Flat Rock-Zion Baptist Partnership
Pentecost 9,  August 2nd, 2015

Recently, a multi-million dollar General Survey of the United States, funded by the National Science Foundation, claiming to give the most accurate data on American society,  reports that that since 2012 there has been a three point rise in secularity.   What this means is that in the last two years 7.5 million people in the United States have left religion and the church.

LEAVING FAITH
Now the fastest growing religious group in America are those who both prefer and profess ‘no’ religion at all.   When asked about their religious preference, 1 out of every 4 Americans will answer “none”.   Up until the 1990’s this group of ‘nones’ only registered in the single digits, but now ‘nones’ make up 21 percent, or 1/4th of the population.  Amazingly, or alarmingly, there are just about as many who claim to have no religion as there are Catholics in the U.S.

When we look around us, we know this is all too true.   Less and less is religion, church, or matters of faith important to American’s and some of them are our own children.  People aren’t going to church like they used to.   More and more say they never pray.  The number of Americans who never darken a church door is at an all-time high of 34 percent.   More than a one-third of Americans never attend a worship service (other than a wedding or funeral service).   Even though a majority of Americans still say they believe in God or that they sometimes pray,  the percentage of those who say they ‘never’ pray rose from 10 percent in 2004 to 15 percent in 2014 (From Religion News Service, quoted in Christian Century, April 1th, 2015).

People are leaving church and losing faith.  They are losing faith in religion as valid approach to life’s questions.  They are losing faith in institutions that used to be the cornerstone of society.  Some are even losing faith in America, in the moral, legal or political structures of culture.  There is a sense of loss, failure, or pessimism growing that includes people losing faith in themselves, or their own future.   Whereas the youth of the last generation believed that they could work hard and be just as successful or even more successful than their parents,  most of the youth of the current generation believe that they will have less than their parents.  They are losing ‘faith’ and it is happening fast.

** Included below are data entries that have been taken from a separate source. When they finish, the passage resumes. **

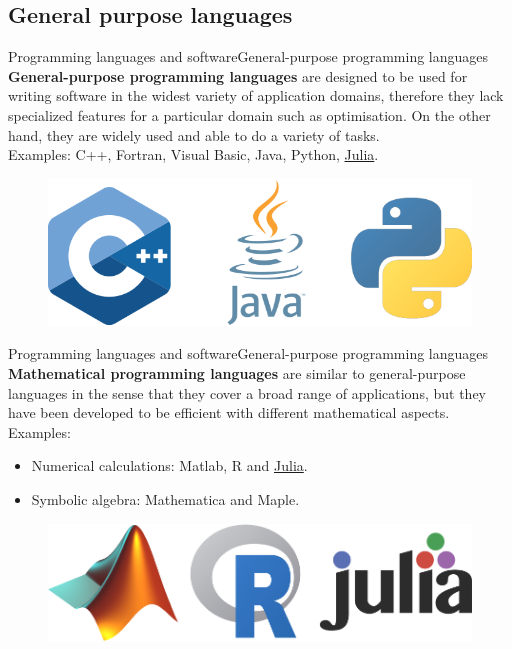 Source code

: \documentclass[handout]{beamer}
\begin{document}
\subsection{General purpose languages}
\begin{frame}{Programming languages and software}{General-purpose programming languages}
\textbf{General-purpose programming languages} are designed to be used for writing software in the widest variety of application domains, therefore they lack specialized features for a particular domain such as optimisation. On the other hand, they are widely used and able to do a variety of tasks.\\[6pt]

Examples: C++, Fortran, Visual Basic, Java, Python, \underline{Julia}.\\[12pt]

\begin{figure}
\begin{center}
\includegraphics[width=.60\textwidth]{GeneralLang.png}
\end{center}
\end{figure}

\end{frame}

\begin{frame}{Programming languages and software}{General-purpose programming languages}
\textbf{Mathematical programming languages} are similar to general-purpose languages in the sense that they cover a broad range of applications, but they have been developed to be efficient with different mathematical aspects. \\[6pt]

Examples:

\begin{itemize}
  \item Numerical calculations: Matlab, R and \underline{Julia}.
  \item Symbolic algebra: Mathematica and Maple.
\end{itemize}


\begin{figure}
\begin{center}
\includegraphics[width=.60\textwidth]{MathLang.png}
\end{center}
\end{figure}

\end{frame}
\end{document}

What will happen to our Freedom, our freedom for faith and our freedom as a country, when a nation, or a people, and even when the religious lose faith?   Will we also watch our secular freedom deteriorate as faith and faithfulness continue to decline?  Is there a real connection between how people worship and the kind of freedom they enjoy as a society?  Evidently, our founding Fathers thought so, because they included “religious freedom’ as a part of the nation’s bill of rights.   Although our nation’s founders cherished freedom “from any particular religion” to be just as important as the freedom to have ‘for’ a particular religion,  even the most secular of our nation’s founding founders would never had imagined that the fastest growing religious group of ‘we the people’ people would be those who have absolutely ‘none’.  The Great Constitution of the United States, as well as the Bill of Rights, and all the Amendments to the Constitution, including the right to Bear Arms, and the Rights of every human being,  were all based upon a ‘faith’ that America would be and remain a moral and religious people.  You could even argue that the freedom to be an atheist is based upon a Christian understanding of God-given freedom to accept or reject the truth.   But what the Founding Fathers never saw coming or could never have imagined was how morality and justice could continue in a nation when the majority have no religious faith at all. 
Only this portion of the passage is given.